Chanson : d’après Maxime Le Forestier « Une maison bleue »

C’est une tente berbère

Adossée à une dune

On y vient à pied

Ou en dromadaire

Ceux qui vivent là

Aiment les méharées

 

On se retrouve ensemble

Après des années de route

Et on vient s’asseoir

Autour d’un repas

Tout le monde est là

A cinq heures du soir

 

Quand Tozeur et Douz s’allument (bis)

Tozeur et Douz

Où êtes-vous

Hélène et Anne

Sylvie

Attendez-moi

 

Dans la tempête de sable

Cachés sous les couvertures

On écoutera Franck à la guitare

Et puis Virginie nous fera chanter

 

Micheline arrivera

Pour nous dire des nouvelles

D’un qui reviendra dans un an ou deux

Puisqu’il est heureux on s’endormira

 

Quand le Sahara se lève (bis)

Le Sahara

Où êtes-vous

Jean-François, Réjane

Vincent

Attendez-moi

 

C’est une tente berbère

Accrochée à ma mémoire

On y vient à pied

Ou en dromadaire

Ceux qui vivent là

Aiment les méharées

 

Peuplée de têtes en chechs

De duvets et de musique

Peuplée de lumière

Et peuplée de fous

Elle sera dernière

A rester debout

 

Si Tozeur et Douz s’effondrent (bis)

Tozeur et Douz

Où êtes-vous

Dominique, Marinette

Laurence

Attendez-moi

 

Où êtes-vous

Jacqueline et Anne

Vous tous

Attendez-moi…

Commentaires

:-)) ah la la , les souvenirs... Cette photo a agi sur toi comme une madeleine on dirait!
merci de nous les faire partager, vraiment partager, car on si croirait.

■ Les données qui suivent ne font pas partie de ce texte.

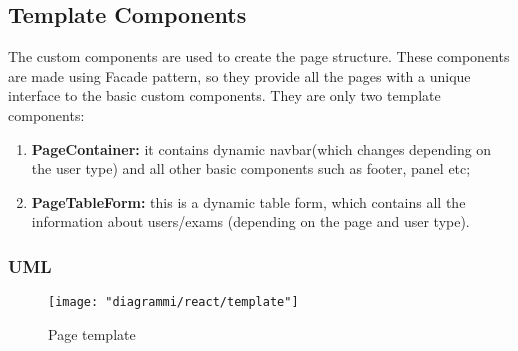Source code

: \documentclass[../react.tex]{subfiles}
\begin{document}
	\subsection{Template Components} The custom components are used to create the page structure. These components are made using Facade pattern, so 
	they provide all the pages with a unique interface to the basic custom components. They are only two template components: \begin{enumerate}
		\item \textbf{PageContainer: } it contains dynamic navbar(which changes depending on the user type) and all other basic components such as footer, panel etc;
		\item \textbf{PageTableForm: }this is a dynamic table form, which contains all the information about users/exams (depending on the page and user type).
	\end{enumerate} 
	\subsubsection{UML}
	\begin{figure}[h]
		\centering
		\texttt{[image: "diagrammi/react/template"]}
		\caption{Page template}
		\label{fig:Page template}
	\end{figure}
	
\end{document}
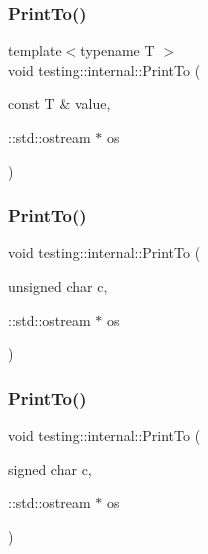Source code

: \mbox{\label{namespacetesting_1_1internal_adb3c27150dbe661db0e0c4be27533460}} 
\subsubsection{\texorpdfstring{PrintTo()}{PrintTo()}\hspace{0.1cm}{\footnotesize\ttfamily [4/23]}}
{\footnotesize\ttfamily template$<$typename T $>$ \\
void testing\+::internal\+::\+Print\+To (\begin{DoxyParamCaption}\item[{const T \&}]{value,  }\item[{\+::std\+::ostream $\ast$}]{os }\end{DoxyParamCaption})}

\mbox{\label{namespacetesting_1_1internal_ab7524d6d3ab8c31b1deea88bf61783bb}} 
\subsubsection{\texorpdfstring{PrintTo()}{PrintTo()}\hspace{0.1cm}{\footnotesize\ttfamily [5/23]}}
{\footnotesize\ttfamily void testing\+::internal\+::\+Print\+To (\begin{DoxyParamCaption}\item[{unsigned char}]{c,  }\item[{\+::std\+::ostream $\ast$}]{os }\end{DoxyParamCaption})}

\mbox{\label{namespacetesting_1_1internal_ad453af399370e394881079c243abacb4}} 
\subsubsection{\texorpdfstring{PrintTo()}{PrintTo()}\hspace{0.1cm}{\footnotesize\ttfamily [6/23]}}
{\footnotesize\ttfamily void testing\+::internal\+::\+Print\+To (\begin{DoxyParamCaption}\item[{signed char}]{c,  }\item[{\+::std\+::ostream $\ast$}]{os }\end{DoxyParamCaption})}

Écrit par : peau | vendredi, 13 avril 2007

Tu vois, je ne sens pas de mélancolie dans ce texte. Je lis des instants intenses.

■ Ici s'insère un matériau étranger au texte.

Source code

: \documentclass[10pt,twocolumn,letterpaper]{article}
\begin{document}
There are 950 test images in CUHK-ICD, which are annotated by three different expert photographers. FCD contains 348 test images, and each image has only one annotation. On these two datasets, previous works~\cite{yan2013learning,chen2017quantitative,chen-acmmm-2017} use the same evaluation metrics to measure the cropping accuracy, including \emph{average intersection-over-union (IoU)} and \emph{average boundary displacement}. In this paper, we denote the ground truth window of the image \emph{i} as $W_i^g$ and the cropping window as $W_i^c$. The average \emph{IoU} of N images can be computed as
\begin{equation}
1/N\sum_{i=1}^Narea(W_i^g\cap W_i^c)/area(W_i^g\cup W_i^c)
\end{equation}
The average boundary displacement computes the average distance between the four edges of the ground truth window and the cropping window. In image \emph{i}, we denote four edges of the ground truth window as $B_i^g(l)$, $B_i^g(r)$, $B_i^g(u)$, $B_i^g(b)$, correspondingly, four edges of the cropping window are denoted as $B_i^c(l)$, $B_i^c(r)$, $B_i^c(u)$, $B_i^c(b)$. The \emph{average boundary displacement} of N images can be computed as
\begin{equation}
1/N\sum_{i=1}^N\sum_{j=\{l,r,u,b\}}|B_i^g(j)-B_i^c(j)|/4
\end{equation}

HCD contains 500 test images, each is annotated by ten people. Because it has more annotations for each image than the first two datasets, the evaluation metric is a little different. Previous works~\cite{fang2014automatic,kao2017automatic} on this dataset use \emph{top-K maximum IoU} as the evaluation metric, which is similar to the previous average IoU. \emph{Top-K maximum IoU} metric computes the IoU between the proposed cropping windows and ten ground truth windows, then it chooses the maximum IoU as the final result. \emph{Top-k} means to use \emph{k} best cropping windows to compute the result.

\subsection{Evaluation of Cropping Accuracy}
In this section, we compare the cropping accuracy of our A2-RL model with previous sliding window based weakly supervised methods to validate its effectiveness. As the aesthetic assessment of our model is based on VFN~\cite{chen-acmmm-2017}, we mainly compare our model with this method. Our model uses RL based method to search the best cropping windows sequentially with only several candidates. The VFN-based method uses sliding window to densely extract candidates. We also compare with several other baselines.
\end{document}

« Homme, bois de l’eau pour te rendre beau, gave-toi de soleil pour te rendre fort, et regarde le ciel pour devenir grand ».

J'emporte.

Bises.

Écrit par : Rémy | vendredi, 13 avril 2007

Je vais bien vite me préparer une tasse de thé à la menthe fraîche ! :-)
Merci .. je suis partie en voyage par les mots et les dunes ..

Flor

Écrit par : FLORALIE | vendredi, 13 avril 2007

Ces moments de la vie qu'on oublie peu à peu et qui reviennent instantanément grâce à une image, une chanson, une odeur... Je suis contente de t'avoir fait revenir à l'esprit ce souvenir, je suis contente que tu aies commentée cette image car je l'avais sélectionnée en pensant qu'elle te plairait...
@Bientôt

Écrit par : Cassandrali | samedi, 14 avril 2007

Ouaouh!

Écrit par : Jena | samedi, 14 avril 2007

Il y a une chanson, je ne sais plus de qui, une reprise aussi de la "maison bleue" de Maxime, les paroles devenaient:"Quand Tizi Ouzou se lève..."
Quelle belle aventure en effet!
Pour ces vacances de Paques, nous avons des amis qui ont été, comme l'an passé, marché dans le désert, avec amis et enfants!!
Ils ont du rentrer hier, et je vais, cet après midi rencontrer une de celle qui a effectué ce voyage...
Je me languis, et toi, je vais lire tes notes suivantes, et sans doute commenter encore (incorrigible bavarde)...
Bizous désensablés et adelphiques.
Evelyne.

Écrit par : alibi-bi | lundi, 16 avril 2007

Les commentaires sont fermés.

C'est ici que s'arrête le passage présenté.